Dataset: Begin

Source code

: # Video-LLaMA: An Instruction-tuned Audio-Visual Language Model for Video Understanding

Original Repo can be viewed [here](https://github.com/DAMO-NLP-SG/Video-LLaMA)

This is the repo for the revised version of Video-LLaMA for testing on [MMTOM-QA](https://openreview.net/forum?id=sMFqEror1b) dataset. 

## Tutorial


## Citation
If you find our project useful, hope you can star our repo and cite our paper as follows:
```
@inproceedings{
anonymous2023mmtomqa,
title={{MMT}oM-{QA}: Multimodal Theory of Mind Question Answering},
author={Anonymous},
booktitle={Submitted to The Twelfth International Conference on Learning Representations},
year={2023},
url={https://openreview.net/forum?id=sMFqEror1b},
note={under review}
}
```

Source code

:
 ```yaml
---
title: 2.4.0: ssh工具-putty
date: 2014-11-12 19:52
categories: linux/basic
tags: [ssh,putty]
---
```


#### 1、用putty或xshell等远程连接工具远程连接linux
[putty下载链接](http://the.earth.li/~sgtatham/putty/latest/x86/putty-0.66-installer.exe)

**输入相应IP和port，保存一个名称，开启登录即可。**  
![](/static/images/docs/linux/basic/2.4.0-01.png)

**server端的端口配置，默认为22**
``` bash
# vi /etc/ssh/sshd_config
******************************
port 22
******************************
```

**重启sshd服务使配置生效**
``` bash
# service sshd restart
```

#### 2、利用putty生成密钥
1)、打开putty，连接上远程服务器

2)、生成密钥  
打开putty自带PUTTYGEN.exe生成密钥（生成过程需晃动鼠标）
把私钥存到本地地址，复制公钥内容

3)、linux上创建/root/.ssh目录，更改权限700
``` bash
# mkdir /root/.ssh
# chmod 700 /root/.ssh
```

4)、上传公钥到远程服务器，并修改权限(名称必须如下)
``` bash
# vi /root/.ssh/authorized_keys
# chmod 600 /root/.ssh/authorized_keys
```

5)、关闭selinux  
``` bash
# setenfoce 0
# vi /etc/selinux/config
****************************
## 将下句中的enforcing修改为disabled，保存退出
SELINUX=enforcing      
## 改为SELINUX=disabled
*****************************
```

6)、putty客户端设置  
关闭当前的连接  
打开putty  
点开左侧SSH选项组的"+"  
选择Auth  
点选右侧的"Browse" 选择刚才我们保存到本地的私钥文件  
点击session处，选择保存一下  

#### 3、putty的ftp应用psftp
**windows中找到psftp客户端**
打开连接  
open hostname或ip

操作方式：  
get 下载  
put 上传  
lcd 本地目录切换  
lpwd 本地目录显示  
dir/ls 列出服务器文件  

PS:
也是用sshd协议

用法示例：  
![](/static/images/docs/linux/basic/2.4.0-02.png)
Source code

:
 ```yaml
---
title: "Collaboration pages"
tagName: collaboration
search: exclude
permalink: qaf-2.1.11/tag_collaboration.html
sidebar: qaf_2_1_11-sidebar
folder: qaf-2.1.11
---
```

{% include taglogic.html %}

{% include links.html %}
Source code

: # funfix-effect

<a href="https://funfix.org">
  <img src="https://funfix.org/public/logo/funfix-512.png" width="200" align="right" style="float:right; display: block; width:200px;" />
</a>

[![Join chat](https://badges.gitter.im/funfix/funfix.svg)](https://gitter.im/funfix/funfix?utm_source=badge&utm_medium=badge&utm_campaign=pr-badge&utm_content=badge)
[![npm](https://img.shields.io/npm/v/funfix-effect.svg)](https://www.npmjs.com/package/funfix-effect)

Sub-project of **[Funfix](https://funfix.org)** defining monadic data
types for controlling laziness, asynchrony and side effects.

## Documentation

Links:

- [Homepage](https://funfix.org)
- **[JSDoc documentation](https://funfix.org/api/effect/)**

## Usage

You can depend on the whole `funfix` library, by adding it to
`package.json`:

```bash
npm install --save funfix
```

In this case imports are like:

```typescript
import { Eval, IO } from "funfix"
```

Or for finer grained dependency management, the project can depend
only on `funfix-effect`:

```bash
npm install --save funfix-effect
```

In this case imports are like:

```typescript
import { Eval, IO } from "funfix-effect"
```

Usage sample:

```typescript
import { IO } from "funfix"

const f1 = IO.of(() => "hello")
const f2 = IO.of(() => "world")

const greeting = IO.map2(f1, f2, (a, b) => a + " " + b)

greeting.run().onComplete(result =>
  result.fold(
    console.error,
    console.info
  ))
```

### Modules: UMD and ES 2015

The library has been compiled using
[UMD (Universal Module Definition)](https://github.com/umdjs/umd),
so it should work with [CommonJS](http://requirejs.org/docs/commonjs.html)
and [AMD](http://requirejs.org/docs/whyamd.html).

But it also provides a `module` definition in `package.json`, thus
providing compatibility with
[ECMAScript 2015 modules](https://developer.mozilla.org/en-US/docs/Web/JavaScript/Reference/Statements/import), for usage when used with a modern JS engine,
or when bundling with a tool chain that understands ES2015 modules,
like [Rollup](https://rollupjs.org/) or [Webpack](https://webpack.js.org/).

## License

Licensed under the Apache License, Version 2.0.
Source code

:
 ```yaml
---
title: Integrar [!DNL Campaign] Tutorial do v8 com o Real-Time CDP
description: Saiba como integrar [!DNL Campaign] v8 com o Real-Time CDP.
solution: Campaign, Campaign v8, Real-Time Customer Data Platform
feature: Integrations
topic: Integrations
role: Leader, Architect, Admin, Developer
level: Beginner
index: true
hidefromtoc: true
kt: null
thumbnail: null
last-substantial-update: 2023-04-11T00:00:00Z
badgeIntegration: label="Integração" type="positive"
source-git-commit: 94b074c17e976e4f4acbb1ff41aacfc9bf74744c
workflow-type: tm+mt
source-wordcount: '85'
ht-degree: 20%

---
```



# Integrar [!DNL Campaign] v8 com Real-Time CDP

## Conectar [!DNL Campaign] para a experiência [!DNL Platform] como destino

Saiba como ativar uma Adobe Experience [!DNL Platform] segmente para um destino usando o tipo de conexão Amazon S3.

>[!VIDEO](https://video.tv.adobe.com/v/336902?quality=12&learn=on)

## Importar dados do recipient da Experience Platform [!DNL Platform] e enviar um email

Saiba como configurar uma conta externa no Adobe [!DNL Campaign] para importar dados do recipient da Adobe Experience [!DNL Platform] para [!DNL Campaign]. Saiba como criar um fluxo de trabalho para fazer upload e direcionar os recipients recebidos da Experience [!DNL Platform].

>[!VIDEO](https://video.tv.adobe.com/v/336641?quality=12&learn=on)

Dataset: End

The records shown above are to be retyped exactly, with none omitted.

▶ _Answer space_
Source code

: # Video-LLaMA: An Instruction-tuned Audio-Visual Language Model for Video Understanding

Original Repo can be viewed [here](https://github.com/DAMO-NLP-SG/Video-LLaMA)

This is the repo for the revised version of Video-LLaMA for testing on [MMTOM-QA](https://openreview.net/forum?id=sMFqEror1b) dataset. 

## Tutorial


## Citation
If you find our project useful, hope you can star our repo and cite our paper as follows:
```
@inproceedings{
anonymous2023mmtomqa,
title={{MMT}oM-{QA}: Multimodal Theory of Mind Question Answering},
author={Anonymous},
booktitle={Submitted to The Twelfth International Conference on Learning Representations},
year={2023},
url={https://openreview.net/forum?id=sMFqEror1b},
note={under review}
}
```

Source code

:
 ```yaml
---
title: 2.4.0: ssh工具-putty
date: 2014-11-12 19:52
categories: linux/basic
tags: [ssh,putty]
---
```


#### 1、用putty或xshell等远程连接工具远程连接linux
[putty下载链接](http://the.earth.li/~sgtatham/putty/latest/x86/putty-0.66-installer.exe)

**输入相应IP和port，保存一个名称，开启登录即可。**  
![](/static/images/docs/linux/basic/2.4.0-01.png)

**server端的端口配置，默认为22**
``` bash
# vi /etc/ssh/sshd_config
******************************
port 22
******************************
```

**重启sshd服务使配置生效**
``` bash
# service sshd restart
```

#### 2、利用putty生成密钥
1)、打开putty，连接上远程服务器

2)、生成密钥  
打开putty自带PUTTYGEN.exe生成密钥（生成过程需晃动鼠标）
把私钥存到本地地址，复制公钥内容

3)、linux上创建/root/.ssh目录，更改权限700
``` bash
# mkdir /root/.ssh
# chmod 700 /root/.ssh
```

4)、上传公钥到远程服务器，并修改权限(名称必须如下)
``` bash
# vi /root/.ssh/authorized_keys
# chmod 600 /root/.ssh/authorized_keys
```

5)、关闭selinux  
``` bash
# setenfoce 0
# vi /etc/selinux/config
****************************
## 将下句中的enforcing修改为disabled，保存退出
SELINUX=enforcing      
## 改为SELINUX=disabled
*****************************
```

6)、putty客户端设置  
关闭当前的连接  
打开putty  
点开左侧SSH选项组的"+"  
选择Auth  
点选右侧的"Browse" 选择刚才我们保存到本地的私钥文件  
点击session处，选择保存一下  

#### 3、putty的ftp应用psftp
**windows中找到psftp客户端**
打开连接  
open hostname或ip

操作方式：  
get 下载  
put 上传  
lcd 本地目录切换  
lpwd 本地目录显示  
dir/ls 列出服务器文件  

PS:
也是用sshd协议

用法示例：  
![](/static/images/docs/linux/basic/2.4.0-02.png)
Source code

:
 ```yaml
---
title: "Collaboration pages"
tagName: collaboration
search: exclude
permalink: qaf-2.1.11/tag_collaboration.html
sidebar: qaf_2_1_11-sidebar
folder: qaf-2.1.11
---
```

{% include taglogic.html %}

{% include links.html %}
Source code

: # funfix-effect

<a href="https://funfix.org">
  <img src="https://funfix.org/public/logo/funfix-512.png" width="200" align="right" style="float:right; display: block; width:200px;" />
</a>

[![Join chat](https://badges.gitter.im/funfix/funfix.svg)](https://gitter.im/funfix/funfix?utm_source=badge&utm_medium=badge&utm_campaign=pr-badge&utm_content=badge)
[![npm](https://img.shields.io/npm/v/funfix-effect.svg)](https://www.npmjs.com/package/funfix-effect)

Sub-project of **[Funfix](https://funfix.org)** defining monadic data
types for controlling laziness, asynchrony and side effects.

## Documentation

Links:

- [Homepage](https://funfix.org)
- **[JSDoc documentation](https://funfix.org/api/effect/)**

## Usage

You can depend on the whole `funfix` library, by adding it to
`package.json`:

```bash
npm install --save funfix
```

In this case imports are like:

```typescript
import { Eval, IO } from "funfix"
```

Or for finer grained dependency management, the project can depend
only on `funfix-effect`:

```bash
npm install --save funfix-effect
```

In this case imports are like:

```typescript
import { Eval, IO } from "funfix-effect"
```

Usage sample:

```typescript
import { IO } from "funfix"

const f1 = IO.of(() => "hello")
const f2 = IO.of(() => "world")

const greeting = IO.map2(f1, f2, (a, b) => a + " " + b)

greeting.run().onComplete(result =>
  result.fold(
    console.error,
    console.info
  ))
```

### Modules: UMD and ES 2015

The library has been compiled using
[UMD (Universal Module Definition)](https://github.com/umdjs/umd),
so it should work with [CommonJS](http://requirejs.org/docs/commonjs.html)
and [AMD](http://requirejs.org/docs/whyamd.html).

But it also provides a `module` definition in `package.json`, thus
providing compatibility with
[ECMAScript 2015 modules](https://developer.mozilla.org/en-US/docs/Web/JavaScript/Reference/Statements/import), for usage when used with a modern JS engine,
or when bundling with a tool chain that understands ES2015 modules,
like [Rollup](https://rollupjs.org/) or [Webpack](https://webpack.js.org/).

## License

Licensed under the Apache License, Version 2.0.
Source code

:
 ```yaml
---
title: Integrar [!DNL Campaign] Tutorial do v8 com o Real-Time CDP
description: Saiba como integrar [!DNL Campaign] v8 com o Real-Time CDP.
solution: Campaign, Campaign v8, Real-Time Customer Data Platform
feature: Integrations
topic: Integrations
role: Leader, Architect, Admin, Developer
level: Beginner
index: true
hidefromtoc: true
kt: null
thumbnail: null
last-substantial-update: 2023-04-11T00:00:00Z
badgeIntegration: label="Integração" type="positive"
source-git-commit: 94b074c17e976e4f4acbb1ff41aacfc9bf74744c
workflow-type: tm+mt
source-wordcount: '85'
ht-degree: 20%

---
```



# Integrar [!DNL Campaign] v8 com Real-Time CDP

## Conectar [!DNL Campaign] para a experiência [!DNL Platform] como destino

Saiba como ativar uma Adobe Experience [!DNL Platform] segmente para um destino usando o tipo de conexão Amazon S3.

>[!VIDEO](https://video.tv.adobe.com/v/336902?quality=12&learn=on)

## Importar dados do recipient da Experience Platform [!DNL Platform] e enviar um email

Saiba como configurar uma conta externa no Adobe [!DNL Campaign] para importar dados do recipient da Adobe Experience [!DNL Platform] para [!DNL Campaign]. Saiba como criar um fluxo de trabalho para fazer upload e direcionar os recipients recebidos da Experience [!DNL Platform].

>[!VIDEO](https://video.tv.adobe.com/v/336641?quality=12&learn=on)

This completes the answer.